Mata Theresia memejam, napasnya terasa sesak karena ingin menangis rasanya dia mengingat Ravael dan Theresia. Sebesar apapun dia ingin memojokkan putra kesayangannya itu bersalah, sebesar itu pula hatinya berharap Naura bisa memaafkan Ravael. Sungguh sebagai ibu dia tidak sanggup rasanya kalau membayangkan Ravael harus mendekam di penjara.
"Pa, bisa tolong panggilkan Ravael?"
Lama Theresia diam untuk menimbang apa dan bagaimana harusnya dia bertindak dan bersikap untuk Ravael dan Naura. Sampai akhirnya dia mengambil keputusan yang dia memikirkan apa yang terbaik untuk dua anak yang disayanginya itu. Meski hal tersebut tidak bisa mengembalikan semuanya kembali kesemula, setidaknya Theresia bisa meminimalisir perpecahan dikeluarganya.

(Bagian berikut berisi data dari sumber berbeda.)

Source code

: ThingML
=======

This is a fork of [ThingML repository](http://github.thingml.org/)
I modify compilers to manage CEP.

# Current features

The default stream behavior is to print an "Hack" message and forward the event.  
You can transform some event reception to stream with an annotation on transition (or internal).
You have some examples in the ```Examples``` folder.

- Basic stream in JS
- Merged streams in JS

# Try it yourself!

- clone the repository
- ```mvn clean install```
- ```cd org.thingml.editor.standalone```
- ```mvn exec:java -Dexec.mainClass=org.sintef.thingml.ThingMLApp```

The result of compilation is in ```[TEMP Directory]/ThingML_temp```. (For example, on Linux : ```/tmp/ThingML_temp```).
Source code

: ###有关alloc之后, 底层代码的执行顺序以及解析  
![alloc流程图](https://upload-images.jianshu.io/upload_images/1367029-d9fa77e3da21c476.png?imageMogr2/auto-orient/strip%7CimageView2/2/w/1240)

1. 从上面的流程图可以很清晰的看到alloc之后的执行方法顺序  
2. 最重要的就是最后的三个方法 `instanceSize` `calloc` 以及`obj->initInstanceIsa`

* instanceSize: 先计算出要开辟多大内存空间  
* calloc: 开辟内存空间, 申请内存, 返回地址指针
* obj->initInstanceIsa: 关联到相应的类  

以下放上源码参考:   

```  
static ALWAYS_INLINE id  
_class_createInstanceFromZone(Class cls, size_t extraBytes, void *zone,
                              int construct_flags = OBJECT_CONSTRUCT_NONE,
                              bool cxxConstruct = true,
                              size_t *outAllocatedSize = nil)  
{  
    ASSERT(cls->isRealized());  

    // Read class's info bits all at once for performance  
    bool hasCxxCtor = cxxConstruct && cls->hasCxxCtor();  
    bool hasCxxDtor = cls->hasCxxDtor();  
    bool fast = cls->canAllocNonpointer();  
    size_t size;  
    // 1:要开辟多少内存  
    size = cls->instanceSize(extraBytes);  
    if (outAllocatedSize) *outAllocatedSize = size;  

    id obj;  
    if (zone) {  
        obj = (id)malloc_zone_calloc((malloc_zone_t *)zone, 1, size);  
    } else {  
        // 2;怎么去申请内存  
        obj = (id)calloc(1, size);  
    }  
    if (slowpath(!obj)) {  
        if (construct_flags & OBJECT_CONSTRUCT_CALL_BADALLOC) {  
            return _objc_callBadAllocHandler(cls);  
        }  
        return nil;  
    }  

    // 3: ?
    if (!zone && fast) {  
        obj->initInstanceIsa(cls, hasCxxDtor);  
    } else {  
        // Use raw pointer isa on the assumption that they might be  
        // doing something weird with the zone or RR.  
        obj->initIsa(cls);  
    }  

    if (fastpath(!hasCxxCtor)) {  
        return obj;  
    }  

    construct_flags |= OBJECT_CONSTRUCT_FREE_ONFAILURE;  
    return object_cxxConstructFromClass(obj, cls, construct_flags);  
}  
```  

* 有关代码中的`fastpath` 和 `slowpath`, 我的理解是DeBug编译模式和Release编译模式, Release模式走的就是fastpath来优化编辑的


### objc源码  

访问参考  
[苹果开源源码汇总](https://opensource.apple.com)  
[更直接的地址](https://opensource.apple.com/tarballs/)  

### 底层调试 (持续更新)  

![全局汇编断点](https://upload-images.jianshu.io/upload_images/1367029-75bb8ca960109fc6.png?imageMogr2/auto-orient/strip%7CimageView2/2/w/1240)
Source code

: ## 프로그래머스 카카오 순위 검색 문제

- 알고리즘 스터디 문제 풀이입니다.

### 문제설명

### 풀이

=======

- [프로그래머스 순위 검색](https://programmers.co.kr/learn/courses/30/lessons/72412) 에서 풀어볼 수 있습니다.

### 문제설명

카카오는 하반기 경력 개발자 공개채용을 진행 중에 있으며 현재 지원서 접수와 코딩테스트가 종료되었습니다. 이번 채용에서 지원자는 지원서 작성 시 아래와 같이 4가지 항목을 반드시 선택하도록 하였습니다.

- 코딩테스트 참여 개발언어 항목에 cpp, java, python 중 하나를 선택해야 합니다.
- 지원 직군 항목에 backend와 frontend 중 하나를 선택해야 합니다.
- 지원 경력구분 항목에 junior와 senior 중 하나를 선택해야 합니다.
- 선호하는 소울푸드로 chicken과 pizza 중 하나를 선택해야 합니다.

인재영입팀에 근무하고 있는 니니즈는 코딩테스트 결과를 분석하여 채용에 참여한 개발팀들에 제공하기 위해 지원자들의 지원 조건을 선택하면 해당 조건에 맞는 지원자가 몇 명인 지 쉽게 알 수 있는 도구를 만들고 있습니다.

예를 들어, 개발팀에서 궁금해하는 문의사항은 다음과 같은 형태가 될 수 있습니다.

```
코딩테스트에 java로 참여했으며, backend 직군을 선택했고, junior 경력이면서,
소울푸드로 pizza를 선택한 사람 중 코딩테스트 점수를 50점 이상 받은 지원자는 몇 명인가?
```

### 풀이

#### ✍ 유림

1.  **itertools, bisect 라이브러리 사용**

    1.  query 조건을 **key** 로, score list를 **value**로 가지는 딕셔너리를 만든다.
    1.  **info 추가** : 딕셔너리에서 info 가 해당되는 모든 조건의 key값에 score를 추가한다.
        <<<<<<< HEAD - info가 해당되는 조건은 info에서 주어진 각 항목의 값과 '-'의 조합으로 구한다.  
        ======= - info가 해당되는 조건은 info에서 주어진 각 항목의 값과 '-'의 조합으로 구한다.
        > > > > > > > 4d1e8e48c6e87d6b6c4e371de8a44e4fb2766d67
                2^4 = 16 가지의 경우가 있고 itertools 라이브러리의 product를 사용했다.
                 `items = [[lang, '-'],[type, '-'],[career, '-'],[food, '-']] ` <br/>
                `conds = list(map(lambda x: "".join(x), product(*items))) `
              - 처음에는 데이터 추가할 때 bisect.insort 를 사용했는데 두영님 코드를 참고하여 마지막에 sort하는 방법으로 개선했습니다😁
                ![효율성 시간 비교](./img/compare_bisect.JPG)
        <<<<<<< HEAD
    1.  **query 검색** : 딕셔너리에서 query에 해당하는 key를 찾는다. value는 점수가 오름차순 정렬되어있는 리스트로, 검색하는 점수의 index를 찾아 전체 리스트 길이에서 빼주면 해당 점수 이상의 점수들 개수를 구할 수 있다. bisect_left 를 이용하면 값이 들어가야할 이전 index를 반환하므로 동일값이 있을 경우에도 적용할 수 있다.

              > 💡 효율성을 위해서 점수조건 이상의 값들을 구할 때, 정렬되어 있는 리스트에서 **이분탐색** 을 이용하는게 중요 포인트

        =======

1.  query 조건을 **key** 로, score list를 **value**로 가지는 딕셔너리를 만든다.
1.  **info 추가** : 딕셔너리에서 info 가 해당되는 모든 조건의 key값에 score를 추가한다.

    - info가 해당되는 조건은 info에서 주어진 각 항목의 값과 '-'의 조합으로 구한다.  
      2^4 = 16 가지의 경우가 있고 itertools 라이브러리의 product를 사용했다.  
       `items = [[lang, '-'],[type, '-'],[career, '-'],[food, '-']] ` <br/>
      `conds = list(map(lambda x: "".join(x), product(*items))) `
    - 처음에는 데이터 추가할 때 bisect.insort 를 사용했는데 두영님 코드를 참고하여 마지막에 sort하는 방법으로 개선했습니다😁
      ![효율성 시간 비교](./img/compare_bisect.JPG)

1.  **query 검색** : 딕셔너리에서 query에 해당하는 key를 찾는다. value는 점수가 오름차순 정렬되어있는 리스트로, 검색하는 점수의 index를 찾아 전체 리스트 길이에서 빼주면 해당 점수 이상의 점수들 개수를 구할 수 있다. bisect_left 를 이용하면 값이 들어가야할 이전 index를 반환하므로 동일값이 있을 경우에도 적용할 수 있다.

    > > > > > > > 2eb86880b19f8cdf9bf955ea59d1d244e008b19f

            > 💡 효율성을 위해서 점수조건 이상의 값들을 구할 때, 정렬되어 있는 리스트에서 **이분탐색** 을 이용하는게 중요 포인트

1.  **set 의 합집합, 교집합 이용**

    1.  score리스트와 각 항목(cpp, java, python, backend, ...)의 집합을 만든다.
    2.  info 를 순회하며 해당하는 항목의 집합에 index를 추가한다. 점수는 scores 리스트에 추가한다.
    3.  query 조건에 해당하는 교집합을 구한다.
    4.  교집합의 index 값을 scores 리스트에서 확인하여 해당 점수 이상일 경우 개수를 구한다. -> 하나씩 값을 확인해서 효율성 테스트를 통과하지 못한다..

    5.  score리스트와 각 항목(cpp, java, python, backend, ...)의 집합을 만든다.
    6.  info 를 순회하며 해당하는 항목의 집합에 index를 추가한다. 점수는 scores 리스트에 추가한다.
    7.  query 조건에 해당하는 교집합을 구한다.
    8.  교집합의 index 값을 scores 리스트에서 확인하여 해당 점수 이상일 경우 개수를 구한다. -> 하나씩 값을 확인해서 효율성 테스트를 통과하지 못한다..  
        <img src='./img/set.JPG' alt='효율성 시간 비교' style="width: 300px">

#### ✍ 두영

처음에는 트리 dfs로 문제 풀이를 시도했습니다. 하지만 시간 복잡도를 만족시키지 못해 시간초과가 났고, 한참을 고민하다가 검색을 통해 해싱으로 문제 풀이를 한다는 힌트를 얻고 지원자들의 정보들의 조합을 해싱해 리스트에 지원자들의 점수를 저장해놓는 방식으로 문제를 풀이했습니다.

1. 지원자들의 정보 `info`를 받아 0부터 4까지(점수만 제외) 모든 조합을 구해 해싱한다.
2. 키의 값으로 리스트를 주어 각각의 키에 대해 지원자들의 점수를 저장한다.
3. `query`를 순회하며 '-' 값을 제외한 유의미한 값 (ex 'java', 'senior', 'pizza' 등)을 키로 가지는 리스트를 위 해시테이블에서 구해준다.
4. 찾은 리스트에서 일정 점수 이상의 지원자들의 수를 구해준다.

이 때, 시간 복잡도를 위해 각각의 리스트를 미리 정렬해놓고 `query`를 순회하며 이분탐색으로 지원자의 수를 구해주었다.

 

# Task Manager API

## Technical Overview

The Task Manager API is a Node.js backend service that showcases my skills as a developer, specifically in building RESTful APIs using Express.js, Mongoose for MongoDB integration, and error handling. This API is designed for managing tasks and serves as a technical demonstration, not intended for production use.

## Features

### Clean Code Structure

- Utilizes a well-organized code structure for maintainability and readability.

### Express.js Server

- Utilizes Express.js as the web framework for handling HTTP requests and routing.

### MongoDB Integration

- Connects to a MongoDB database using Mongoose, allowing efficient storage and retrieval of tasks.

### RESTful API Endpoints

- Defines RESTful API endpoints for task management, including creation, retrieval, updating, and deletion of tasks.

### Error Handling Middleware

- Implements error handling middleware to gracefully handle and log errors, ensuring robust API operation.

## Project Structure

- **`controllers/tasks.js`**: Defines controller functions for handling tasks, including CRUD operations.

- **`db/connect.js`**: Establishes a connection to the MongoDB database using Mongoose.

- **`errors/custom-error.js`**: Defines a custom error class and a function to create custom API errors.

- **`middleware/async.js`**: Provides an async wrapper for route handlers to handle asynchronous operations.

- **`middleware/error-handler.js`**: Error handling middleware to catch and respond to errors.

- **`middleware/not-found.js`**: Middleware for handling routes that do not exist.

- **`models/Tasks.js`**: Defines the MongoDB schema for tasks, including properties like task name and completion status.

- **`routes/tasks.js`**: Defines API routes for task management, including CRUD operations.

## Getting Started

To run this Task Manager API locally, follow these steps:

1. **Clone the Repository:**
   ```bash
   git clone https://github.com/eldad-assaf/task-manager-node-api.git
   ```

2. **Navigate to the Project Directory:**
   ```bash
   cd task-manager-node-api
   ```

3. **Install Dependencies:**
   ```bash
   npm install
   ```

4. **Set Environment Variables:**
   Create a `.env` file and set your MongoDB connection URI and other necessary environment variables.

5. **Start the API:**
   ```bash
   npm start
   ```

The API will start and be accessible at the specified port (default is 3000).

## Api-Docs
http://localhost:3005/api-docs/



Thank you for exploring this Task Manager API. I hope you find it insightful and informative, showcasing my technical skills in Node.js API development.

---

Philip sendiri tidak langsung menyanggupi apa mau istrinya itu. Dia masih diam sambil menatap dalam pada mata Theresia, untuk memastikan kalau saat ini kondisi emosi istrinya itu sudah lebih baik dari yang tadi.
Sadar dengan apa yang mungkin dipikirkan Philip, Theresia kemudian memegang jari suaminya itu lemah sambil menatap. Lalu katanya, "Kalau papa mengkhawatirkan kondisi mama, papa tidak perlu khawatir karena mama sudah baik-baik saja. Mama hanya ingin bicara soal apa yang harus Ravael lakukan untuk memperbaiki semua ini. Dan papa pasti tau kalau bertanggung jawab selamanya untuk Naura adalah jalan satu-satunya untuk itu."
Philip menghembuskan napasnya kuat, tanda kalau dia menyerahkan semuanya pada sang istri.
“Ya udah, mama lanjut dulu istirahatnya. Biar nanti papa suruh Ravael menemui mama.”